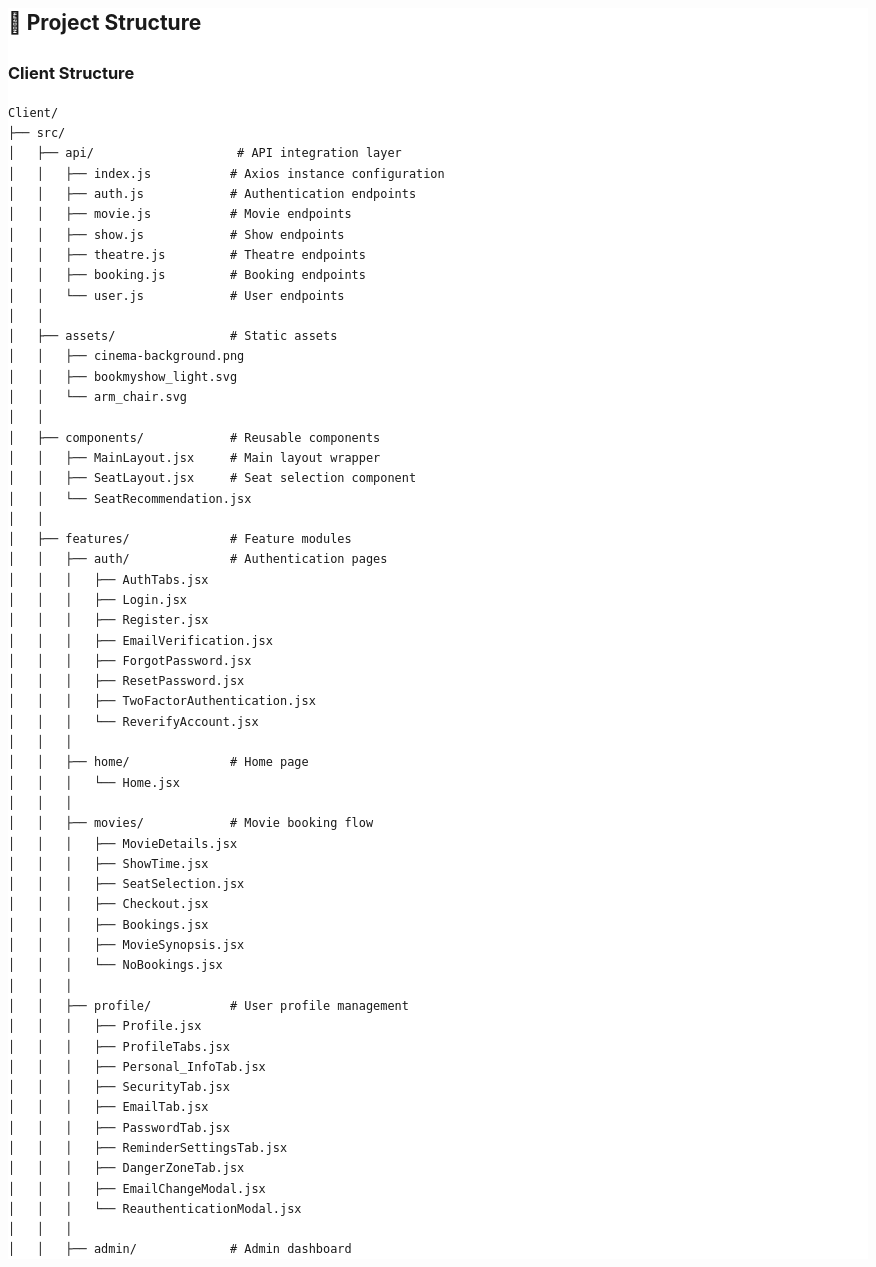 <a name="project-structure"></a>
## 📁 Project Structure

### Client Structure

```
Client/
├── src/
│   ├── api/                    # API integration layer
│   │   ├── index.js           # Axios instance configuration
│   │   ├── auth.js            # Authentication endpoints
│   │   ├── movie.js           # Movie endpoints
│   │   ├── show.js            # Show endpoints
│   │   ├── theatre.js         # Theatre endpoints
│   │   ├── booking.js         # Booking endpoints
│   │   └── user.js            # User endpoints
│   │
│   ├── assets/                # Static assets
│   │   ├── cinema-background.png
│   │   ├── bookmyshow_light.svg
│   │   └── arm_chair.svg
│   │
│   ├── components/            # Reusable components
│   │   ├── MainLayout.jsx     # Main layout wrapper
│   │   ├── SeatLayout.jsx     # Seat selection component
│   │   └── SeatRecommendation.jsx
│   │
│   ├── features/              # Feature modules
│   │   ├── auth/              # Authentication pages
│   │   │   ├── AuthTabs.jsx
│   │   │   ├── Login.jsx
│   │   │   ├── Register.jsx
│   │   │   ├── EmailVerification.jsx
│   │   │   ├── ForgotPassword.jsx
│   │   │   ├── ResetPassword.jsx
│   │   │   ├── TwoFactorAuthentication.jsx
│   │   │   └── ReverifyAccount.jsx
│   │   │
│   │   ├── home/              # Home page
│   │   │   └── Home.jsx
│   │   │
│   │   ├── movies/            # Movie booking flow
│   │   │   ├── MovieDetails.jsx
│   │   │   ├── ShowTime.jsx
│   │   │   ├── SeatSelection.jsx
│   │   │   ├── Checkout.jsx
│   │   │   ├── Bookings.jsx
│   │   │   ├── MovieSynopsis.jsx
│   │   │   └── NoBookings.jsx
│   │   │
│   │   ├── profile/           # User profile management
│   │   │   ├── Profile.jsx
│   │   │   ├── ProfileTabs.jsx
│   │   │   ├── Personal_InfoTab.jsx
│   │   │   ├── SecurityTab.jsx
│   │   │   ├── EmailTab.jsx
│   │   │   ├── PasswordTab.jsx
│   │   │   ├── ReminderSettingsTab.jsx
│   │   │   ├── DangerZoneTab.jsx
│   │   │   ├── EmailChangeModal.jsx
│   │   │   └── ReauthenticationModal.jsx
│   │   │
│   │   ├── admin/             # Admin dashboard
```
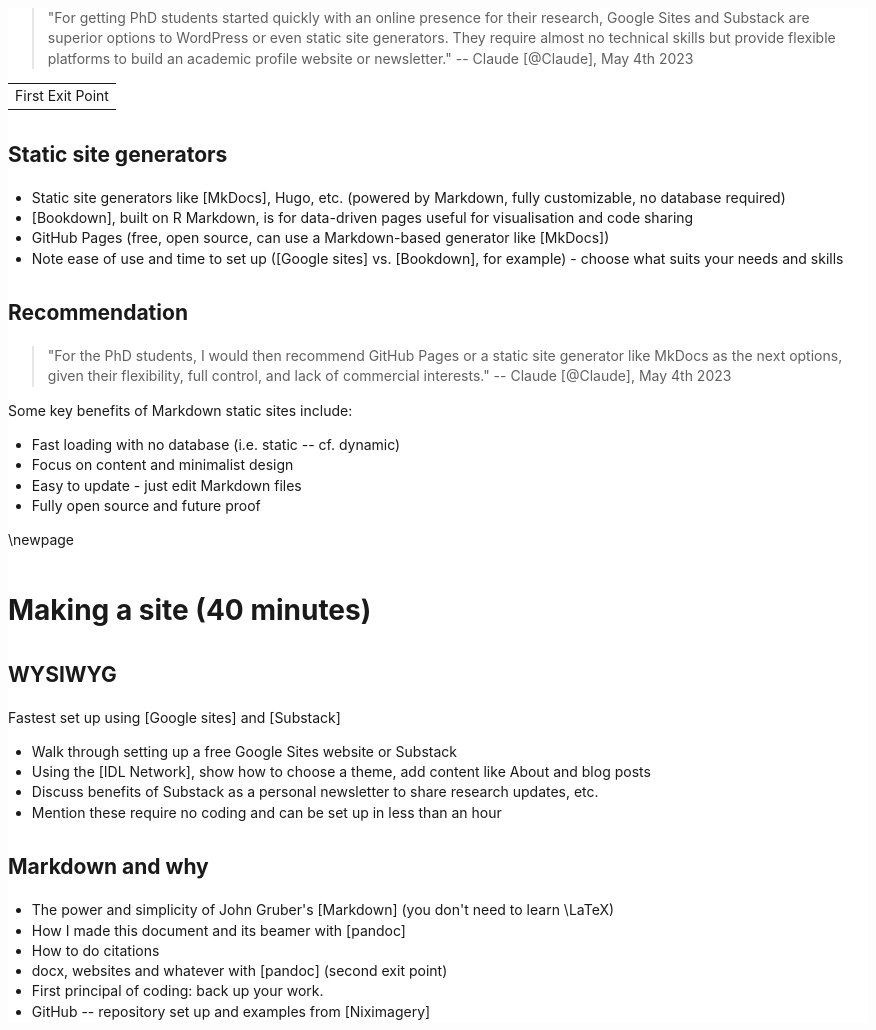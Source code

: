> "For getting PhD students started quickly with an online presence for their research, Google Sites and Substack are superior options to WordPress or even static site generators. They require almost no technical skills but provide flexible platforms to build an academic profile website or newsletter." -- Claude [@Claude], May 4th 2023

||
|:-:|
|First Exit Point|

## Static site generators

* Static site generators like [MkDocs], Hugo, etc. (powered by Markdown, fully customizable, no database required)
* [Bookdown], built on R Markdown, is for data-driven pages useful for visualisation and code sharing
* GitHub Pages (free, open source, can use a Markdown-based generator like [MkDocs])
* Note ease of use and time to set up ([Google sites] vs. [Bookdown], for example) - choose what suits your needs and skills

## Recommendation

> "For the PhD students, I would then recommend GitHub Pages or a static site generator like MkDocs as the next options, given their flexibility, full control, and lack of commercial interests." -- Claude [@Claude], May 4th 2023

Some key benefits of Markdown static sites include:

* Fast loading with no database (i.e. static -- cf. dynamic)
* Focus on content and minimalist design
* Easy to update - just edit Markdown files
* Fully open source and future proof

\newpage
# Making a site (40 minutes)

## WYSIWYG

Fastest set up using [Google sites] and [Substack]

- Walk through setting up a free Google Sites website or Substack 
- Using the [IDL Network], show how to choose a theme, add content like About and blog posts
- Discuss benefits of Substack as a personal newsletter to share research updates, etc.
- Mention these require no coding and can be set up in less than an hour

## Markdown and why

* The power and simplicity of John Gruber's [Markdown] (you don't need to learn \LaTeX)
* How I made this document and its beamer with [pandoc]
* How to do citations
* docx, websites and whatever with [pandoc] (second exit point)
* First principal of coding: back up your work.
* GitHub -- repository set up and examples from [Niximagery]


[^ex1]: using examples of CLIL paper and PhD site
[^asf]: Anthropic, PBC, the creators of Claude, is an AI safety startup based in San Francisco, founded in 2021.
[^dv]: May the Fourth, aka "Star Wars day". "I find your lack of faith disturbing." -- Darth Vader [@starwarsIV]
[1]: https://cullaloe.com/family/Bourne/1903-06-13-Norah-Brennan/
[Bookdown]: https://bookdown.org/yihui/bookdown/
[GitHub Pages]: https://pages.github.com/
[Google sites]: https://sites.google.com/
[IDL Network]: https://idlnetwork.substack.com/
[Markdown]: https://daringfireball.net/projects/markdown/syntax
[MkDocs]: https://www.mkdocs.org/
[Niximagery]: https://github.com/NixImagery
[pandoc]: https://pandoc.org/
[rmarkdown]: https://rmarkdown.rstudio.com/
[Substack]: https://substack.com/
[VS Code]: https://code.visualstudio.com/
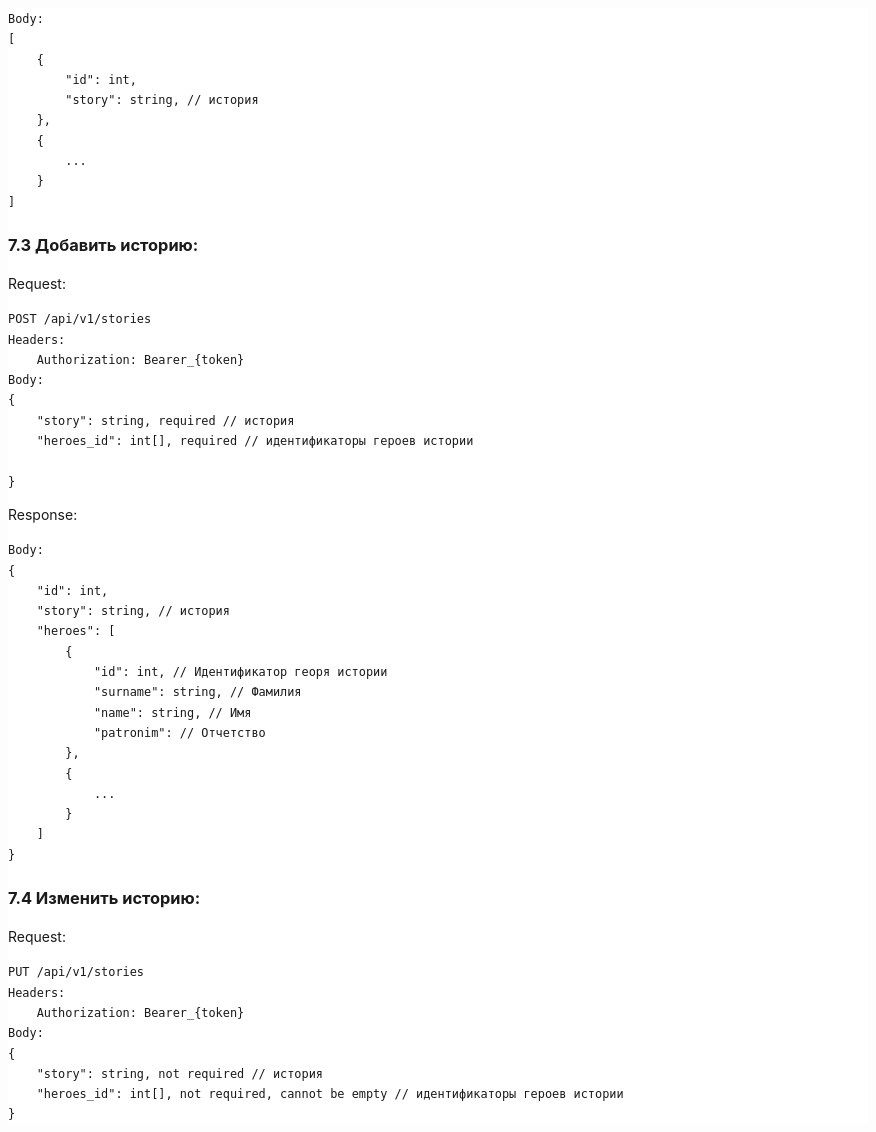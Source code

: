     Body:
	[
		{
			"id": int,
			"story": string, // история
		},
		{
			...
		}
	]

### 7.3 Добавить историю:

Request:

    POST /api/v1/stories
    Headers:
        Authorization: Bearer_{token}
    Body:
    {
        "story": string, required // история
		"heroes_id": int[], required // идентификаторы героев истории

    }

Response:

    Body:
    {
        "id": int,
        "story": string, // история
		"heroes": [
			{
				"id": int, // Идентификатор георя истории
                "surname": string, // Фамилия
                "name": string, // Имя
                "patronim": // Отчетство
			},
			{
				...
			}
		] 
    }

### 7.4 Изменить историю:

Request:

    PUT /api/v1/stories
    Headers:
        Authorization: Bearer_{token}
    Body:
    {
        "story": string, not required // история
		"heroes_id": int[], not required, cannot be empty // идентификаторы героев истории
    }
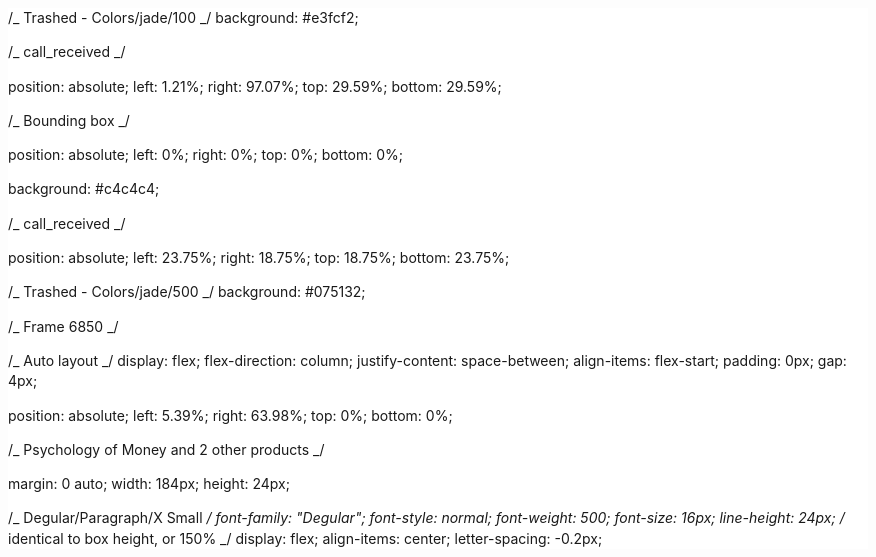 /_ Trashed - Colors/jade/100 _/
background: #e3fcf2;

/_ call_received _/

position: absolute;
left: 1.21%;
right: 97.07%;
top: 29.59%;
bottom: 29.59%;

/_ Bounding box _/

position: absolute;
left: 0%;
right: 0%;
top: 0%;
bottom: 0%;

background: #c4c4c4;

/_ call_received _/

position: absolute;
left: 23.75%;
right: 18.75%;
top: 18.75%;
bottom: 23.75%;

/_ Trashed - Colors/jade/500 _/
background: #075132;

/_ Frame 6850 _/

/_ Auto layout _/
display: flex;
flex-direction: column;
justify-content: space-between;
align-items: flex-start;
padding: 0px;
gap: 4px;

position: absolute;
left: 5.39%;
right: 63.98%;
top: 0%;
bottom: 0%;

/_ Psychology of Money and 2 other products _/

margin: 0 auto;
width: 184px;
height: 24px;

/_ Degular/Paragraph/X Small _/
font-family: "Degular";
font-style: normal;
font-weight: 500;
font-size: 16px;
line-height: 24px;
/_ identical to box height, or 150% _/
display: flex;
align-items: center;
letter-spacing: -0.2px;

▶ [WHAT THE TASK REQUIRES]: All of the records should be set down exactly, minus the pictures they hold.

▶ [FINISHED TASK]:
 <a name="project-structure"></a>
## 📁 Project Structure

### Client Structure

```
Client/
├── src/
│   ├── api/                    # API integration layer
│   │   ├── index.js           # Axios instance configuration
│   │   ├── auth.js            # Authentication endpoints
│   │   ├── movie.js           # Movie endpoints
│   │   ├── show.js            # Show endpoints
│   │   ├── theatre.js         # Theatre endpoints
│   │   ├── booking.js         # Booking endpoints
│   │   └── user.js            # User endpoints
│   │
│   ├── assets/                # Static assets
│   │   ├── cinema-background.png
│   │   ├── bookmyshow_light.svg
│   │   └── arm_chair.svg
│   │
│   ├── components/            # Reusable components
│   │   ├── MainLayout.jsx     # Main layout wrapper
│   │   ├── SeatLayout.jsx     # Seat selection component
│   │   └── SeatRecommendation.jsx
│   │
│   ├── features/              # Feature modules
│   │   ├── auth/              # Authentication pages
│   │   │   ├── AuthTabs.jsx
│   │   │   ├── Login.jsx
│   │   │   ├── Register.jsx
│   │   │   ├── EmailVerification.jsx
│   │   │   ├── ForgotPassword.jsx
│   │   │   ├── ResetPassword.jsx
│   │   │   ├── TwoFactorAuthentication.jsx
│   │   │   └── ReverifyAccount.jsx
│   │   │
│   │   ├── home/              # Home page
│   │   │   └── Home.jsx
│   │   │
│   │   ├── movies/            # Movie booking flow
│   │   │   ├── MovieDetails.jsx
│   │   │   ├── ShowTime.jsx
│   │   │   ├── SeatSelection.jsx
│   │   │   ├── Checkout.jsx
│   │   │   ├── Bookings.jsx
│   │   │   ├── MovieSynopsis.jsx
│   │   │   └── NoBookings.jsx
│   │   │
│   │   ├── profile/           # User profile management
│   │   │   ├── Profile.jsx
│   │   │   ├── ProfileTabs.jsx
│   │   │   ├── Personal_InfoTab.jsx
│   │   │   ├── SecurityTab.jsx
│   │   │   ├── EmailTab.jsx
│   │   │   ├── PasswordTab.jsx
│   │   │   ├── ReminderSettingsTab.jsx
│   │   │   ├── DangerZoneTab.jsx
│   │   │   ├── EmailChangeModal.jsx
│   │   │   └── ReauthenticationModal.jsx
│   │   │
│   │   ├── admin/             # Admin dashboard
```
Source code

:> "For getting PhD students started quickly with an online presence for their research, Google Sites and Substack are superior options to WordPress or even static site generators. They require almost no technical skills but provide flexible platforms to build an academic profile website or newsletter." -- Claude [@Claude], May 4th 2023

||
|:-:|
|First Exit Point|

## Static site generators

* Static site generators like [MkDocs], Hugo, etc. (powered by Markdown, fully customizable, no database required)
* [Bookdown], built on R Markdown, is for data-driven pages useful for visualisation and code sharing
* GitHub Pages (free, open source, can use a Markdown-based generator like [MkDocs])
* Note ease of use and time to set up ([Google sites] vs. [Bookdown], for example) - choose what suits your needs and skills

## Recommendation

> "For the PhD students, I would then recommend GitHub Pages or a static site generator like MkDocs as the next options, given their flexibility, full control, and lack of commercial interests." -- Claude [@Claude], May 4th 2023

Some key benefits of Markdown static sites include:

* Fast loading with no database (i.e. static -- cf. dynamic)
* Focus on content and minimalist design
* Easy to update - just edit Markdown files
* Fully open source and future proof

\newpage
# Making a site (40 minutes)

## WYSIWYG

Fastest set up using [Google sites] and [Substack]

- Walk through setting up a free Google Sites website or Substack 
- Using the [IDL Network], show how to choose a theme, add content like About and blog posts
- Discuss benefits of Substack as a personal newsletter to share research updates, etc.
- Mention these require no coding and can be set up in less than an hour

## Markdown and why

* The power and simplicity of John Gruber's [Markdown] (you don't need to learn \LaTeX)
* How I made this document and its beamer with [pandoc]
* How to do citations
* docx, websites and whatever with [pandoc] (second exit point)
* First principal of coding: back up your work.
* GitHub -- repository set up and examples from [Niximagery]


[^ex1]: using examples of CLIL paper and PhD site
[^asf]: Anthropic, PBC, the creators of Claude, is an AI safety startup based in San Francisco, founded in 2021.
[^dv]: May the Fourth, aka "Star Wars day". "I find your lack of faith disturbing." -- Darth Vader [@starwarsIV]
[1]: https://cullaloe.com/family/Bourne/1903-06-13-Norah-Brennan/
[Bookdown]: https://bookdown.org/yihui/bookdown/
[GitHub Pages]: https://pages.github.com/
[Google sites]: https://sites.google.com/
[IDL Network]: https://idlnetwork.substack.com/
[Markdown]: https://daringfireball.net/projects/markdown/syntax
[MkDocs]: https://www.mkdocs.org/
[Niximagery]: https://github.com/NixImagery
[pandoc]: https://pandoc.org/
[rmarkdown]: https://rmarkdown.rstudio.com/
[Substack]: https://substack.com/
[VS Code]: https://code.visualstudio.com/
Source code

:     Body:
	[
		{
			"id": int,
			"story": string, // история
		},
		{
			...
		}
	]

### 7.3 Добавить историю:

Request:

    POST /api/v1/stories
    Headers:
        Authorization: Bearer_{token}
    Body:
    {
        "story": string, required // история
		"heroes_id": int[], required // идентификаторы героев истории

    }

Response:

    Body:
    {
        "id": int,
        "story": string, // история
		"heroes": [
			{
				"id": int, // Идентификатор георя истории
                "surname": string, // Фамилия
                "name": string, // Имя
                "patronim": // Отчетство
			},
			{
				...
			}
		] 
    }

### 7.4 Изменить историю:

Request:

    PUT /api/v1/stories
    Headers:
        Authorization: Bearer_{token}
    Body:
    {
        "story": string, not required // история
		"heroes_id": int[], not required, cannot be empty // идентификаторы героев истории
    }
 /_ Trashed - Colors/jade/100 _/
background: #e3fcf2;

/_ call_received _/

position: absolute;
left: 1.21%;
right: 97.07%;
top: 29.59%;
bottom: 29.59%;

/_ Bounding box _/

position: absolute;
left: 0%;
right: 0%;
top: 0%;
bottom: 0%;

background: #c4c4c4;

/_ call_received _/

position: absolute;
left: 23.75%;
right: 18.75%;
top: 18.75%;
bottom: 23.75%;

/_ Trashed - Colors/jade/500 _/
background: #075132;

/_ Frame 6850 _/

/_ Auto layout _/
display: flex;
flex-direction: column;
justify-content: space-between;
align-items: flex-start;
padding: 0px;
gap: 4px;

position: absolute;
left: 5.39%;
right: 63.98%;
top: 0%;
bottom: 0%;

/_ Psychology of Money and 2 other products _/

margin: 0 auto;
width: 184px;
height: 24px;

/_ Degular/Paragraph/X Small _/
font-family: "Degular";
font-style: normal;
font-weight: 500;
font-size: 16px;
line-height: 24px;
/_ identical to box height, or 150% _/
display: flex;
align-items: center;
letter-spacing: -0.2px;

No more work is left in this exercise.